Satisfied, Ruby left the room, pulling the door closed behind her. The whole thing had taken just under six minutes and having fixed Clancy’s essay she thought she might take advantage of Dr Harper’s sick note and take the day off.
She decided to go and hang out in Central City Park, do some thinking, which was just as well because a couple of hours later she got a buzz on her watch and was unsurprised to see Hitch’s light had flashed on. She radioed him.
‘Harper says she should take another look at your foot; those stitches should be about ready to snip.’
‘Really?’ moaned Ruby. She had hoped to get the chance to study the writing papers she had lifted from the East Avenue apartment; she had packed them in her satchel and been intending to call in at the library where it was cool and quiet. But instead she reluctantly headed off towards the toddler playground.
Lorelei took her
jewelled telephone dialler
and dialled. . .
. . .the young man answered. ‘Lorelei?’
‘Yes, it’s me, where have you been? I’ve been trying to get hold of you all night.’

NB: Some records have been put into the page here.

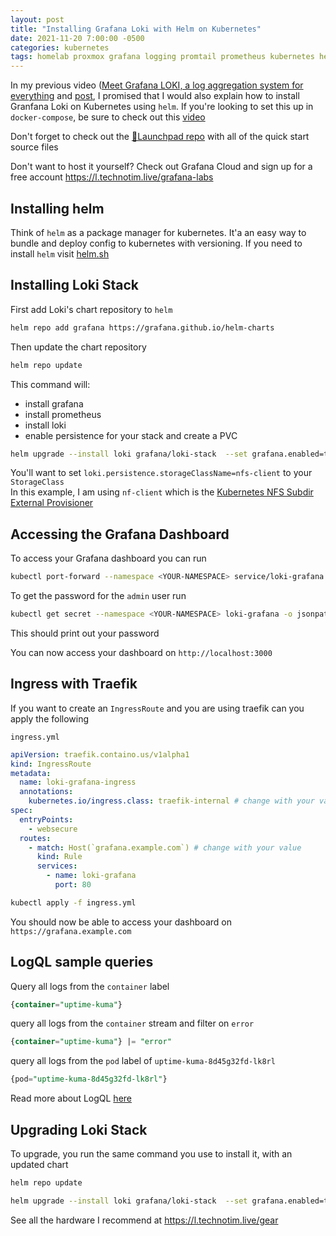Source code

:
 ```yaml
---
layout: post
title: "Installing Grafana Loki with Helm on Kubernetes"
date: 2021-11-20 7:00:00 -0500
categories: kubernetes
tags: homelab proxmox grafana logging promtail prometheus kubernetes helm
---
```


In my previous video ([Meet Grafana LOKI, a log aggregation system for everything](https://www.youtube.com/watch?v=h_GGd7HfKQ8) and [post](https://docs.technotim.live/posts/grafana-loki/), I promised that I would also explain how to install Granfana Loki on Kubernetes using `helm`.  If you're looking to set this up in `docker-compose`, be sure to check out this [video](https://www.youtube.com/watch?v=h_GGd7HfKQ8)

Don't forget to check out the [🚀Launchpad repo](https://l.technotim.live/quick-start) with all of the quick start source files

Don't want to host it yourself?  Check out Grafana Cloud and sign up for a free account <https://l.technotim.live/grafana-labs>


## Installing helm

Think of `helm` as a package manager for kubernetes. It'a an easy way to bundle and deploy config to kubernetes with versioning.  If you need to install `helm` visit [helm.sh](https://helm.sh/docs/intro/install/)

## Installing Loki Stack

First add Loki's chart repository to `helm`

```bash
helm repo add grafana https://grafana.github.io/helm-charts
```

Then update the chart repository

```bash
helm repo update
```

This command will:

* install grafana
* install prometheus
* install loki
* enable persistence for your stack and create a PVC

```bash
helm upgrade --install loki grafana/loki-stack  --set grafana.enabled=true,prometheus.enabled=true,prometheus.alertmanager.persistentVolume.enabled=false,prometheus.server.persistentVolume.enabled=false,loki.persistence.enabled=true,loki.persistence.storageClassName=nfs-client,loki.persistence.size=5Gi
```

You'll want to set `loki.persistence.storageClassName=nfs-client` to your `StorageClass`  
In this example, I am using `nf-client` which is the [Kubernetes NFS Subdir External Provisioner](https://github.com/kubernetes-sigs/nfs-subdir-external-provisioner)

## Accessing the Grafana Dashboard

To access your Grafana dashboard you can run

```bash
kubectl port-forward --namespace <YOUR-NAMESPACE> service/loki-grafana 3000:80
```

To get the password for the `admin` user run

```bash
kubectl get secret --namespace <YOUR-NAMESPACE> loki-grafana -o jsonpath="{.data.admin-password}" | base64 --decode ; echo
```

This should print out your password

You can now access your dashboard on `http://localhost:3000`

## Ingress with Traefik

If you want to create an `IngressRoute` and you are using traefik can you apply the following

`ingress.yml`

```yml
apiVersion: traefik.containo.us/v1alpha1
kind: IngressRoute
metadata:
  name: loki-grafana-ingress
  annotations: 
    kubernetes.io/ingress.class: traefik-internal # change with your value
spec:
  entryPoints:
    - websecure
  routes:
    - match: Host(`grafana.example.com`) # change with your value
      kind: Rule
      services:
        - name: loki-grafana
          port: 80
```

```bash
kubectl apply -f ingress.yml
```

You should now be able to access your dashboard on `https://grafana.example.com`

## LogQL sample queries

Query all logs from the `container` label

```sql
{container="uptime-kuma"} 
```

query all logs from the `container` stream and filter on `error`

```sql
{container="uptime-kuma"} |= "error"

```

query all logs from the `pod` label of `uptime-kuma-8d45g32fd-lk8rl`

```sql
{pod="uptime-kuma-8d45g32fd-lk8rl"}

```

Read more about LogQL [here](https://grafana.com/docs/loki/latest/logql/)

## Upgrading Loki Stack

To upgrade, you run the same command you use to install it, with an updated chart

```bash
helm repo update
```

```bash
helm upgrade --install loki grafana/loki-stack  --set grafana.enabled=true,prometheus.enabled=true,prometheus.alertmanager.persistentVolume.enabled=false,prometheus.server.persistentVolume.enabled=false,loki.persistence.enabled=true,loki.persistence.storageClassName=nfs-client,loki.persistence.size=5Gi
```


See all the hardware I recommend at <https://l.technotim.live/gear>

‘What is it?’ he said. ‘Something happened?’
‘You were right to be concerned; it turns out the little snoop knows more than we thought.’
‘You want to do something about it?’ said Eduardo.
‘You bet I do. I’ll use a lure, it shouldn’t be difficult, think Hansel and Gretel.’
‘You’re going to use candy?’ he asked, a little puzzled.
‘Not exactly,’ said Lorelei, ‘but sort of.’
Chapter 44.
SJ
‘IT’S HEALING OK,’ was Dr Harper’s first remark, ‘b
ut you don’t look so good.’
Ruby wasn’t feeling so good either; this was the worst cold she had had in a while and nothing she did made it any better.
Dr Harper reached to open one of her desk drawers – as she rummaged around for the tablets she was looking for, Ruby noticed a curve of broken glass wrapped in paper. It looked a little like a crystal ball, like a fortune teller might use, though this crystal ball seemed to contain not fortunes, but the Eiffel Tower.
Dr Harper handed Ruby a card of tablets and said, ‘Take two in the morning; they might help.’
Ruby thanked her and got up to leave.
‘Take it easy kid,’ was Harper’s parting advice, ‘and come back if you start to feel like you might be dying.’
‘ That’s good advice,’ said Hitch when Ruby reported back the doctor’s words. He looked at her more closely. ‘Actually, you really don’t look so good. I’ll drive you back after my meeting with LB.’
So Ruby sat in the Spectrum canteen, took out the envelopes and sat there wondering what they might mean.
Maybe, just maybe, someone here at Spectrum might be able to take a look at them. Hitch’s meeting seemed to be going on a long while so what was the harm in doing a little investigating? After all, she had time on her hands.
Ruby knew the Spectrum lab was somewhere in the lower level complex, she wasn’t sure where as she had never actually been taken there.
Spectrum was arranged without a directory: you either knew where departments were or you didn’t. If you didn’t, then you probably had no business going there. However, if you could work out where a department was simply by using your brain and your knowledge of Spectrum, then you probably deserved to find it. Each door in Spectrum was a different colour and each corridor was made up of shades and hues of reds, oranges and yellows, then greens, blues and indigos on through the colour spectrum.